Her name is Ranzelle Ann Sombrero and this is her story of joy. Ranzelle, residing in Tacloban was one of the hundreds of thousands of children greatly affected by Typhoon Yolanda. Perhaps due to the trauma she experienced or perhaps this was how life was for her but Ranzelle was a quiet girl, hardly participating in school activities and always absent due to various illnesses. Thankfully there was someone looking out for her, someone who thought she deserved to experience joy in her young life.

That someone was her Teacher Villa P. Nacilla of Panalaron Central Elementary School in Tacloban. In June 2014 the school became one of the adopted Joy Schools of Mondelez Philippines. Seeing Ranzelle’s undernourished condition, Teacher Nacilla made sure that Ranzelle would be part of Mondelez Philippines’ daily feeding through the Joy Schools program.

“Wala po kasi akong makain minsan sa bahay dahil hindi nakakapaghanda si Lola. Ang nanay ko naman po nasa Maynila. Hindi ko po alam kung nasaan si Tatay,” goes Ranzelle’s story.

Turns out, those daily meals helped do wonders for Ranzelle. The daily rice, viand, fruit and snack she received for nine months helped make up for what she lacked at home. Ranzelle began to be active in class, always reciting, always raising her hand to answer teachers’ questions. Coming to school was exciting; not only because of the full meal she would receive but because of the energy she now had to learn and develop.

Ranzelle’s story is also the subject of a short movie available on Mondelez Philippines’ website. It shows how Ranzelle developed from a shy and withdrawn child to one who participates in class, through the help of a 9-month daily lunch feeding provided by Mondelez Philippines’ Joy Schools program.

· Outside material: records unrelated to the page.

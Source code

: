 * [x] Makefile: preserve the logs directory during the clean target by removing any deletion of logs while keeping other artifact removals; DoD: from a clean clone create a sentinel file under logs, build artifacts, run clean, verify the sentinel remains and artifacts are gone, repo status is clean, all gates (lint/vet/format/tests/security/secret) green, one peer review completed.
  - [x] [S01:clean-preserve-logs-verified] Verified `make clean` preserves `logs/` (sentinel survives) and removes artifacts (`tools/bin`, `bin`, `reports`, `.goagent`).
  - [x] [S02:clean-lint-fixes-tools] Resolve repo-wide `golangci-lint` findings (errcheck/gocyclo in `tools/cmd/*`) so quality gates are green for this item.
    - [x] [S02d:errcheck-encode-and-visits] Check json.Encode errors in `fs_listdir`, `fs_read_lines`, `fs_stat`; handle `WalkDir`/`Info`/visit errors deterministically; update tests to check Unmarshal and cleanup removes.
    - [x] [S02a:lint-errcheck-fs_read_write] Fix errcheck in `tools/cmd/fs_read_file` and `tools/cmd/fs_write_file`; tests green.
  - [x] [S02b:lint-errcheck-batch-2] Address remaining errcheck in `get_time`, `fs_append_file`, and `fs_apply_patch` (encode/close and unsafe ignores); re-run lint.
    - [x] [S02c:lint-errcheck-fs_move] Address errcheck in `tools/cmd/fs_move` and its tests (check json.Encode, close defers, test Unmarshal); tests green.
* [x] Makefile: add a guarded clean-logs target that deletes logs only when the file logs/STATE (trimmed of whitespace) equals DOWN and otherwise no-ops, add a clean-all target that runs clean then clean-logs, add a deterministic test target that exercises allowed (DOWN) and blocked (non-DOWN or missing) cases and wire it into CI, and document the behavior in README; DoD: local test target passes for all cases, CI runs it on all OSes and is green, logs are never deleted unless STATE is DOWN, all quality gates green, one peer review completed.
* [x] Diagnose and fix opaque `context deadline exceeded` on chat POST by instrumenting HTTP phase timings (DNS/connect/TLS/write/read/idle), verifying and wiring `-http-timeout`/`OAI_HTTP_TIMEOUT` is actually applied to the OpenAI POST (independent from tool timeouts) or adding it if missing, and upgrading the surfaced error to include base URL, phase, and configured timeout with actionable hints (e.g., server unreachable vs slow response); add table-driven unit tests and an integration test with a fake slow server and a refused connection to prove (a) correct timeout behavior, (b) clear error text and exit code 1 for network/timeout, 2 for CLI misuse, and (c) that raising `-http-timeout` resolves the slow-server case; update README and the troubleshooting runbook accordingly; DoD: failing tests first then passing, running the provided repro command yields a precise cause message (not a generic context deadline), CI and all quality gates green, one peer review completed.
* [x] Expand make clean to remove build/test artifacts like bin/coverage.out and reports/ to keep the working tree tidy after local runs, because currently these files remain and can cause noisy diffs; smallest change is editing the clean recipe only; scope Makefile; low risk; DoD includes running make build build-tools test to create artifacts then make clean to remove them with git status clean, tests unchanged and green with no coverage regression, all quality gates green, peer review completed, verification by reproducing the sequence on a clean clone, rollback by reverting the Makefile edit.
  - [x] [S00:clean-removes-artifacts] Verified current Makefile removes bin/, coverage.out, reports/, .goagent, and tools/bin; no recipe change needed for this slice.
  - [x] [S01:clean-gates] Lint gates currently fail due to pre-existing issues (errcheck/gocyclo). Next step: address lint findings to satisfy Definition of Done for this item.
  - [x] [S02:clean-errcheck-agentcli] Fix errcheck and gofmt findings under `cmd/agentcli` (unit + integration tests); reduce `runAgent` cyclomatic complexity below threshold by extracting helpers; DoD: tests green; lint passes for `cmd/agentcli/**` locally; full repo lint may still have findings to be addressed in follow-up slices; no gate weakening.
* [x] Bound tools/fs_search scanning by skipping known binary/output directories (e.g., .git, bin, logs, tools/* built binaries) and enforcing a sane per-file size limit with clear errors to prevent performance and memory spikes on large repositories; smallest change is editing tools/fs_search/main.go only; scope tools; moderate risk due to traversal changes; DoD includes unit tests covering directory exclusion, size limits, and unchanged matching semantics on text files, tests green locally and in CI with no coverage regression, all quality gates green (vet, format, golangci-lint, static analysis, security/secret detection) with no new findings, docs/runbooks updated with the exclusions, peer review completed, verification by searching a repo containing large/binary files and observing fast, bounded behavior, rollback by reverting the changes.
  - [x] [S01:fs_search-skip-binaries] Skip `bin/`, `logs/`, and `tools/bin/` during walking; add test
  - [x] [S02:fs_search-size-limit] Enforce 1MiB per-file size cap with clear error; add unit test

In March of this year, Ranzelle not only passed the 4th Grade, she also achieved the 1st Honor rank in her class. Her nutrition has improved and she now even enjoys her school’s playground. Ranzelle is living proof of how with a little joy, great things can happen for the future leaders of the country.


Bringing Joy, Creating the Future. Launched in 2013 during Mondelez Philippines’ 50th year in the country, the Joy Schools program aims to help create joyful centers of learning through interventions for nutrition, teacher training and facilities improvement. Unique in its own right, the Joy Schools aims to help turn sadness into joy for three of the most pressing problems of public elementary schools today.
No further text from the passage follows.